Der Sechser im Lotto steht vielleicht nicht für Glück, aber doch für glückliche Umstände. Man sagt auch: das große Los gezogen – ebenfalls ein Ausdruck aus der an sich fragwürdigen Welt der Glücksspiele. Dies nur nebenbei.
Unsere Freundin glaubt jedenfalls, zu einem Sechser im Lotto gekommen zu sein, als sie vor Jahren in einem mecklenburgischen Dorf ein sanierungsbedürftiges altes Pfarrhaus erwerben konnte, riesig, malerisch, gesegnet durch die Nachbarschaft zur Dorfkirche. Ich bin da schon gelegentlich durch alle Räume gejagt, immer im Kreis herum, weil die Räume so angelegt sind, herrlich. Eigentlich steht ein Sechser im Lotto ja für viel Geld, aber das Pfarrhaus dürfte ziemlich das Gegenteil davon sein: ein Geldversenken. Aber es macht unsere Freundin glücklich, glücklicher vielleicht als ein prall gefülltes Konto. Eine wunderbare Geschichte, nicht wahr? Fast so wunderbar wie meine eigene.
Herrchen und sie kennen sich durch das Schloss, durch das er gelegentlich Gäste führt. Und dort hat sie ihn einst damit beeindruckt, dass sie es „einen Sechser im Lotto für das Herzogtum Strelitz“ nannte, weil eine der hässlichen Prinzessinnen aus dem Haus Strelitz Königin von England wurde, Charlotte, Ehefrau von Georg III. Das freilich liegt lange zurück, 1761, als man zwar schon Lotterien, aber noch keinen Sechser im Lotto kannte. Auch dies nur nebenbei.
Warum ich das erzähle?
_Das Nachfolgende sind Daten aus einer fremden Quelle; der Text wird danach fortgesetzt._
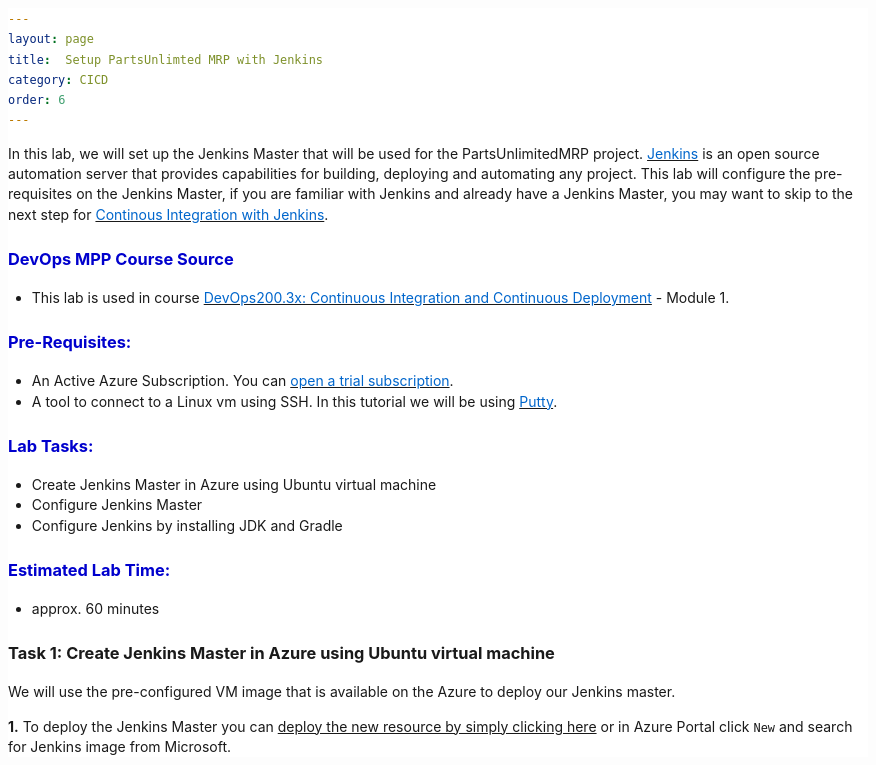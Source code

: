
 ```yaml
---
layout: page
title:  Setup PartsUnlimted MRP with Jenkins
category: CICD
order: 6
---
```




In this lab, we will set up the Jenkins Master that will be used for the PartsUnlimitedMRP project. <a href="https://jenkins.io/" target="_blank"><span style="color: #0066cc;" color="#0066cc">Jenkins</span></a> is an open source automation server that provides capabilities for building, deploying and automating any project. This lab will configure the pre-requisites on the Jenkins Master, if you are familiar with Jenkins and already have a Jenkins Master, you may want to skip to the next step for <a href="https://microsoft.github.io/PartsUnlimitedMRP/cicd/200.3x-CICD-CIwithJenkins.html" target="_blank"><span style="color: #0066cc;" color="#0066cc">Continous Integration with Jenkins</span></a>.



<h3><span style="color: #0000CD;">DevOps MPP Course Source </span></h3>

- This lab is used in course <a href="https://www.edx.org/course/continuous-integration-continuous-microsoft-devops200-3x-0" target="_blank"><span style="color: #0066cc;" color="#0066cc">DevOps200.3x: Continuous Integration and Continuous Deployment</span></a> - Module 1.

<h3><span style="color: #0000CD;">  Pre-Requisites: </span></h3>

- An Active Azure Subscription. You can <a href="https://azure.microsoft.com/en-us/free" target="_blank"><span style="color: #0066cc;" color="#0066cc">open a trial subscription</span></a>.
- A tool to connect to a Linux vm using SSH. In this tutorial we will be using <a href="http://www.chiark.greenend.org.uk/~sgtatham/putty/" target="_blank"><span style="color: #0066cc;" color="#0066cc">Putty</span></a>.


<h3><span style="color: #0000CD;"> Lab Tasks:</span></h3>

- Create Jenkins Master in Azure using Ubuntu virtual machine
- Configure Jenkins Master
- Configure Jenkins by installing JDK and Gradle 


<h3><span style="color: #0000CD;">Estimated Lab Time:</span></h3>

- approx. 60 minutes  




### Task 1: Create Jenkins Master in Azure using Ubuntu virtual machine
We will use the pre-configured VM image that is available on the Azure to deploy our Jenkins master.

**1.** To deploy the Jenkins Master you can [deploy the new resource by simply clicking here](https://portal.azure.com/#create/azure-oss.jenkinsjenkins) or in Azure Portal click `New` and search for Jenkins image from Microsoft.
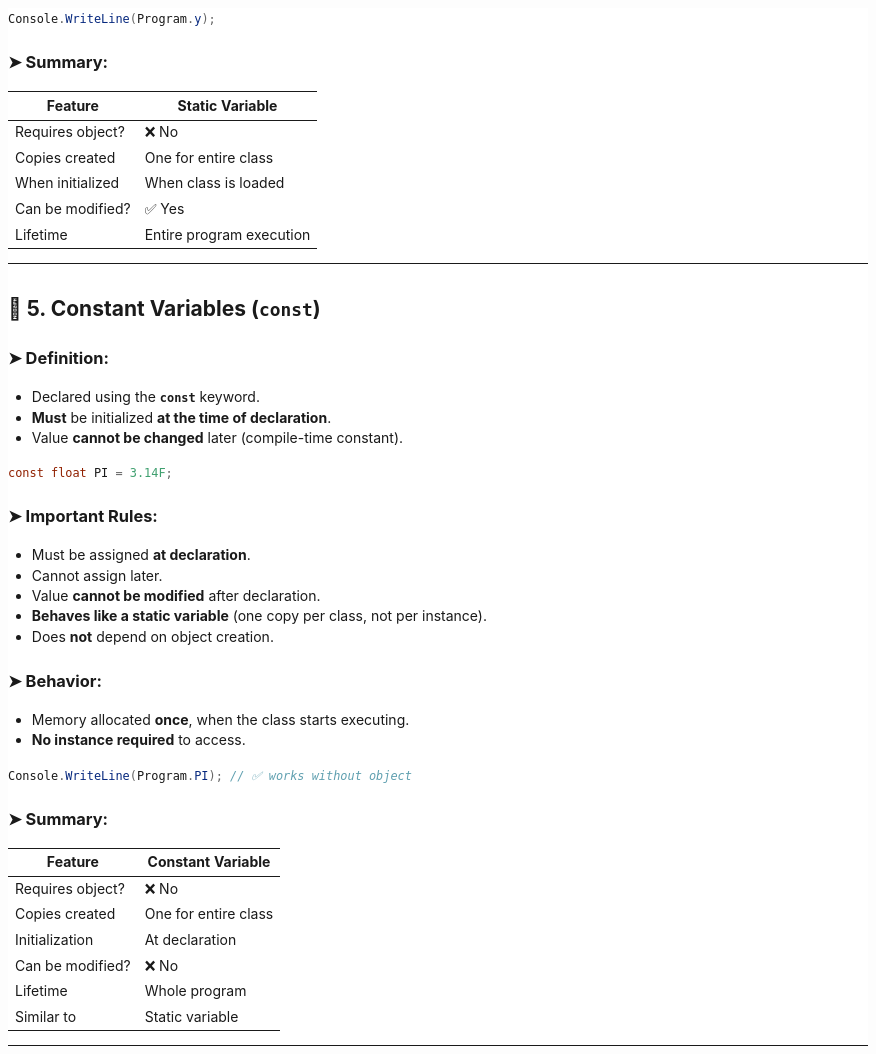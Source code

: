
   ```csharp
  Console.WriteLine(Program.y);
  ```

### ➤ Summary:

| Feature          | Static Variable          |
| ---------------- | ------------------------ |
| Requires object? | ❌ No                     |
| Copies created   | One for entire class     |
| When initialized | When class is loaded     |
| Can be modified? | ✅ Yes                    |
| Lifetime         | Entire program execution |

---

## 🔹 5. Constant Variables (`const`)

### ➤ Definition:

* Declared using the **`const`** keyword.
* **Must** be initialized **at the time of declaration**.
* Value **cannot be changed** later (compile-time constant).

```csharp
const float PI = 3.14F;
```

### ➤ Important Rules:

* Must be assigned **at declaration**.
* Cannot assign later.
* Value **cannot be modified** after declaration.
* **Behaves like a static variable** (one copy per class, not per instance).
* Does **not** depend on object creation.

### ➤ Behavior:

* Memory allocated **once**, when the class starts executing.
* **No instance required** to access.

```csharp
Console.WriteLine(Program.PI); // ✅ works without object
```

### ➤ Summary:

| Feature          | Constant Variable    |
| ---------------- | -------------------- |
| Requires object? | ❌ No                 |
| Copies created   | One for entire class |
| Initialization   | At declaration       |
| Can be modified? | ❌ No                 |
| Lifetime         | Whole program        |
| Similar to       | Static variable      |

---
Weil unsere Freundin bei ihrem Besuch zu mir sagte, auch ich hätte einen Sechser im Lotto getroffen, nämlich durch meinen Einzug bei Herrchen und Frauchen. Sie sagte es in einer etwas verfänglichen Situation, da sie mich herzte, ja küsste und schon so gut wie bei mir lag auf meinem Bettchen. Ihr edles Parfüm beraubte mich aller Denkfähigkeit. Ich sah nur noch, wie Herrchen bei der Bemerkung vom Sechser im Lotto sich innerlich stolz und zufrieden straffte.
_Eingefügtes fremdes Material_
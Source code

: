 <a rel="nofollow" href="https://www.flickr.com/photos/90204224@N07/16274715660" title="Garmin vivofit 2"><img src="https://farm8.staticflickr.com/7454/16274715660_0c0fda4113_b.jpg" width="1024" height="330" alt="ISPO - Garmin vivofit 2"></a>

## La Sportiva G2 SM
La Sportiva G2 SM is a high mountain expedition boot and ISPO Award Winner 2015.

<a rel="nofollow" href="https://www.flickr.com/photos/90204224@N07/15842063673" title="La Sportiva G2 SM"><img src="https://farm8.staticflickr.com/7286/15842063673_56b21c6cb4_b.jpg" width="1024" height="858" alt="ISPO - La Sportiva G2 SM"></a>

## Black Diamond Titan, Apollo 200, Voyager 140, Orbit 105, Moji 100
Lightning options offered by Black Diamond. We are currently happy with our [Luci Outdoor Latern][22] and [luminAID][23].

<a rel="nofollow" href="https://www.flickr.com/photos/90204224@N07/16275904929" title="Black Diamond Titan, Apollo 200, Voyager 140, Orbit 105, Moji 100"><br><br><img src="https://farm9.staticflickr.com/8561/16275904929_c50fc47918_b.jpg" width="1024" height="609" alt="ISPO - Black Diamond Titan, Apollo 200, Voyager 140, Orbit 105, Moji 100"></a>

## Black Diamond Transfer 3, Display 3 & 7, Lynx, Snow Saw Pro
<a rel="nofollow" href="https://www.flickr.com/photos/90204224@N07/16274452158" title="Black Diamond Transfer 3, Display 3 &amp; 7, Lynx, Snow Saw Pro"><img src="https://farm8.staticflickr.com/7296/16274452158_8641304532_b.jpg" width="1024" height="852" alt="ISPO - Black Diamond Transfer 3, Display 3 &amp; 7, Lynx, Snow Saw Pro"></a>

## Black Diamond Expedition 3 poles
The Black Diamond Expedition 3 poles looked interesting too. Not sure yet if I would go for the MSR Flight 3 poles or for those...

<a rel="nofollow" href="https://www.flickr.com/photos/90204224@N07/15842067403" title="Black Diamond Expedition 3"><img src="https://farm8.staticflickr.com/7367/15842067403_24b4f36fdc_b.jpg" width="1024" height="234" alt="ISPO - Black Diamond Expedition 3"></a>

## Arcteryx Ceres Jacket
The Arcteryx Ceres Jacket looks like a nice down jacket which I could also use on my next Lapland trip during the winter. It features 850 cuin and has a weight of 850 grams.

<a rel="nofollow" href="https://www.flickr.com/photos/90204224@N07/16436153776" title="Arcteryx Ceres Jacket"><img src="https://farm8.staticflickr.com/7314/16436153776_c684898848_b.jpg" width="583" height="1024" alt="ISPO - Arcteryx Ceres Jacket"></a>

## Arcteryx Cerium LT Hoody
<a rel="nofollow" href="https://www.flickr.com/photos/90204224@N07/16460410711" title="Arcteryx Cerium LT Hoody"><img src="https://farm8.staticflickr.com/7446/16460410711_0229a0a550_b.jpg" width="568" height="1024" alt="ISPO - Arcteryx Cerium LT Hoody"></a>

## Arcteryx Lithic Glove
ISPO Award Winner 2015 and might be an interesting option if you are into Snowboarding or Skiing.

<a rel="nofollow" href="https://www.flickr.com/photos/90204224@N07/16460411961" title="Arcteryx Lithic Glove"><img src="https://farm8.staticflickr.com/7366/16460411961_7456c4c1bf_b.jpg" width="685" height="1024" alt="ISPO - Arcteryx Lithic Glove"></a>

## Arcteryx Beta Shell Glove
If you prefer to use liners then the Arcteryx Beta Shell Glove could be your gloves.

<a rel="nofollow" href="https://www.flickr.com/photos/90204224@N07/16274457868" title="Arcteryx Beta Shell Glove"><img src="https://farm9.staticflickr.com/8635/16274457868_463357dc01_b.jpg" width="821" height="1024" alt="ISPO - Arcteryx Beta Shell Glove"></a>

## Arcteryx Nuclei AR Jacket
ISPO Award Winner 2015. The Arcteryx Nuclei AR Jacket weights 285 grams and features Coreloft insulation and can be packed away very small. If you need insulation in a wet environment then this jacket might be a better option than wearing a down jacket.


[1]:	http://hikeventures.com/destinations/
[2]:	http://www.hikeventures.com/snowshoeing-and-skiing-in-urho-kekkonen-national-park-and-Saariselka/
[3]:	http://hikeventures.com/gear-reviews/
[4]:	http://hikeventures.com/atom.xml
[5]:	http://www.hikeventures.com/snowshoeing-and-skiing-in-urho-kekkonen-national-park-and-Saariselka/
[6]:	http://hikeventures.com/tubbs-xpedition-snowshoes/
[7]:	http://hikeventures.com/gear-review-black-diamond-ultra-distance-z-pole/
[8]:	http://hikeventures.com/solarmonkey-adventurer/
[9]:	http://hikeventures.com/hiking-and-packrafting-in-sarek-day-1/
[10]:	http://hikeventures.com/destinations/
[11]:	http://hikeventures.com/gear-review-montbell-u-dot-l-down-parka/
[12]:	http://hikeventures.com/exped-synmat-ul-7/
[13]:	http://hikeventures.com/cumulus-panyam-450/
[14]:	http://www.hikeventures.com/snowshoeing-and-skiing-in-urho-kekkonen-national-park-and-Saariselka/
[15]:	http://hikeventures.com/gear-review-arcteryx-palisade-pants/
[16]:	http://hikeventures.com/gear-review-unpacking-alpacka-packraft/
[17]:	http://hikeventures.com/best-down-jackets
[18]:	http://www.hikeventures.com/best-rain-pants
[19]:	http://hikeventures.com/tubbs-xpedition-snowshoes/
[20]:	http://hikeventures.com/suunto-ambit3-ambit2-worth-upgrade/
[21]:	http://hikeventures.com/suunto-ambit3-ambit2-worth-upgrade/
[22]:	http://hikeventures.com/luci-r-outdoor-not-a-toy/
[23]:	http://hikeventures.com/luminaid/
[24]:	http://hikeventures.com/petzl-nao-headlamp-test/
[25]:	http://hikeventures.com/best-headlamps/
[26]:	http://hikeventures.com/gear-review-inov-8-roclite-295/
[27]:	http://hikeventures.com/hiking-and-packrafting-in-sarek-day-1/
Am nächsten Morgen verließ die Freundin uns wieder, da erst, ich muss es zugeben, kehrte ich ins Leben zurück. Sechser im Lotto? Also wenn hier einer einen Sechser im Lotto durch meinen Einzug hatte, dann ja wohl Herrchen. Ich hingegen sehe viele Defizite. Und übrigens sie selbst, unsere Freundin, hätte ihren Teil dazu beitragen können, diese zu beheben, gern auch unterhalb des Niveaus Sechser im Lotto, etwa klassischerweise mit einem Würstchen, das meine Ernährungslage aufbessern könnte. Worauf ich hinauswill: Herrchen bekam von ihr ein Geschenk, ich hingegen – ja, wie soll ich das jetzt höflich sagen? – nun, wurde allein mit ihrer Anwesenheit beschenkt.
Puh, die Kurve hätte ich nochmal gekriegt, auch so eine Lotterie, den richtigen Ausdruck zu finden. Aber ich denke, ich bin verstanden worden. Ich freue mich schon auf den nächsten Besuch der Freundin und eine Wiedergutmachung, die durchaus dem Wert ihrer edlen Toilette entsprechen darf, völlig unabhängig von jedem Sechser.